The receiver of the mail would set the postage rate and get the money. That is, you do not pay a postal service for delivering mail (that's free in the internet age), you pay the recipient for the burden your correspondence places upon her attention. When mail is delivered, it would include a convenient link whereby you could refund the postage to the sender with a single click. Among frequent correspondents, the postage would be refunded as a matter of course. It would serve as a guarantee of nonabusiveness, but would rarely be paid. Therefore, people could set their postage rates fairly high without losing mail they care about. (One could set-up whitelists of senders whose postage would reimburse automatically, and blacklists of senders whose mail and postage are both refused. Importantly, postage need not vouch for the identity of a sender, but need only associate a letter with an account from which postage has been properly drawn.)
Mail from strangers would not ordinarily be reimbursed, and would serve as a potential source of revenue for people whose attention is in great demand. Although senders would have no guarantee that mail with postage would actually be read, recipients would be encouraged to set a rate at which they'd be willing to give a quick read to a one or two page letter. Famous people could give out real e-mail addresses freely, and use the price mechanism to control the quantity of mail they actually have to sort through. Ordinary blokes would have a means to reach the powerful and famous, at a price. (Of course, senders might often plead poverty and beg that the postage be reimbursed. But mailing would be at senders' risk. If a recipient is unimpressed with a letter, by default they pocket the cash.)
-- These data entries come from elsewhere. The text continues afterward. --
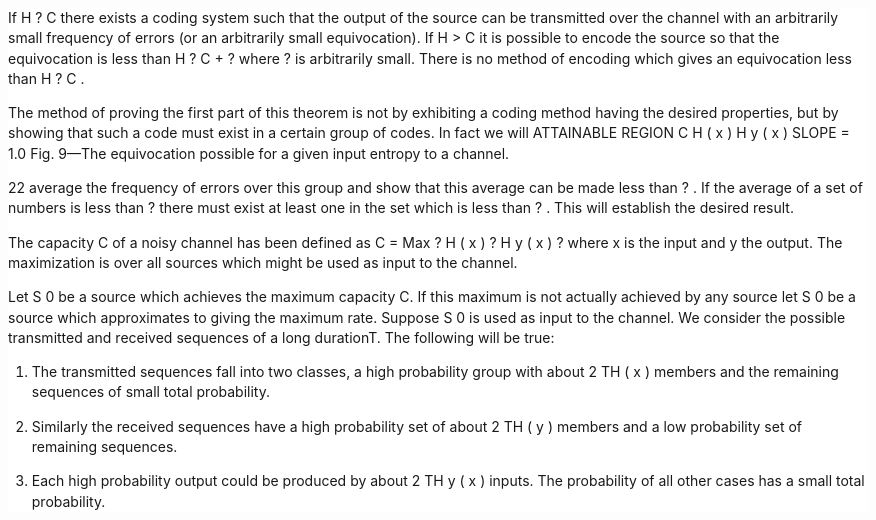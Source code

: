    If H ? C there exists a coding system such that the output of the source can be transmitted over the channel
   with an arbitrarily small frequency of errors (or an arbitrarily small equivocation). If H > C it is possible
   to encode the source so that the equivocation is less than H ? C + ? where ? is arbitrarily small. There is no
   method of encoding which gives an equivocation less than H ? C .

   The method of proving the first part of this theorem is not by exhibiting a coding method having the
   desired properties, but by showing that such a code must exist in a certain group of codes. In fact we will
   ATTAINABLE
   REGION
   C H
   ( x )
   H y ( x )
   SLOPE = 1.0
   Fig. 9—The equivocation possible for a given input entropy to a channel.

   22
   average the frequency of errors over this group and show that this average can be made less than ? . If the
   average of a set of numbers is less than ? there must exist at least one in the set which is less than ? . This
   will establish the desired result.

   The capacity C of a noisy channel has been defined as
   C = Max
   ? H
   ( x ) ? H y ( x )
   ?
   where x is the input and y the output. The maximization is over all sources which might be used as input to
   the channel.

   Let S 0 be a source which achieves the maximum capacity C. If this maximum is not actually achieved
   by any source let S 0 be a source which approximates to giving the maximum rate. Suppose S 0 is used as
   input to the channel. We consider the possible transmitted and received sequences of a long durationT. The
   following will be true:
   1. The transmitted sequences fall into two classes, a high probability group with about 2 TH
   ( x )
   members
   and the remaining sequences of small total probability.

   2. Similarly the received sequences have a high probability set of about 2 TH
   ( y )
   members and a low
   probability set of remaining sequences.

   3. Each high probability output could be produced by about 2 TH y
   ( x )
   inputs. The probability of all other
   cases has a small total probability.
Also, various kinds of businesses might sprout up using incoming mail as a payments mechanism. These might range from informal consulting gigs (experts on various topics who generally respond to paid questions, that'd be very nice for open-source software support for example) to the email equivalent of 1-900-SEX-LINEs. Whatever. Let a thousand flowers bloom.
A scheme like this could be implemented incrementally, without changing any internet standards. Mail service providers would offer POP, IMAP, or web e-mail access, but would require that incoming mail to have an encrypted header or attachment indicating an account from which postage could be drawn (up to some amount, for a limited period of time, for a specific letter). If the token is present and payment succeeds, the mail is delivered to the user. If not, it is bounced. Mail service providers would earn revenue by taking a fraction of unreimbursed postage payments. Because a monopoly mail service provider is implausible and undesirable, the business model here would be to build software and a payments infrastructure, à la MasterCard, something aspirant competitors would prefer to use than to reconstruct. The goal would be postage interoperability. On the software side, the hardest part would be making postage-payment convenient. One could start decently but imperfectly (e.g. how e-mail-to-fax services bill), but hope to get embedded in popular e-mail clients. Initially, one would market the service as a free, secondary, spam-free e-mail account, and try to get some prominent people to offer publish addresses and postage rates. No one need abandon their traditional, free e-mail accounts, but if managing spam is as costly to others as it is to me, there'd be plenty of incentive to encourage correspondents to migrate in order to reduce the need to monitor open spools.
Legitimate commercial correspondents and opt-in mailing lists would expect to have postage reimbursed, but could not enforce that via the mail system. They would have to establish a contractual relationship prior to mailing, stating that unreimbursed postage payments from certain addresses could be billed back to the recipient. That's a feature, not a bug. Attention is too scarce a resource to commit as lightly as with a webform checkbox set by default.
Ideas like this have been bouncing around the internet for a long time. I don't pretend this is particularly novel. I don't know that it could work. It astonishes me, though, that, as far as I can tell, no one has ever made a serious attempt to do this kind of thing.
Update: In the comments, Richard Serlin points to a very nice, similar proposal by Marshall Van Alstyne. (I know there are more out there, somewhere in the archives of Slashdot.) In Alstyne's proposal the recipient opts to take, rather than opting to reimburse, which might be a better "choice architecture". That way you don't piss your friends off just by having forgetten to click a link.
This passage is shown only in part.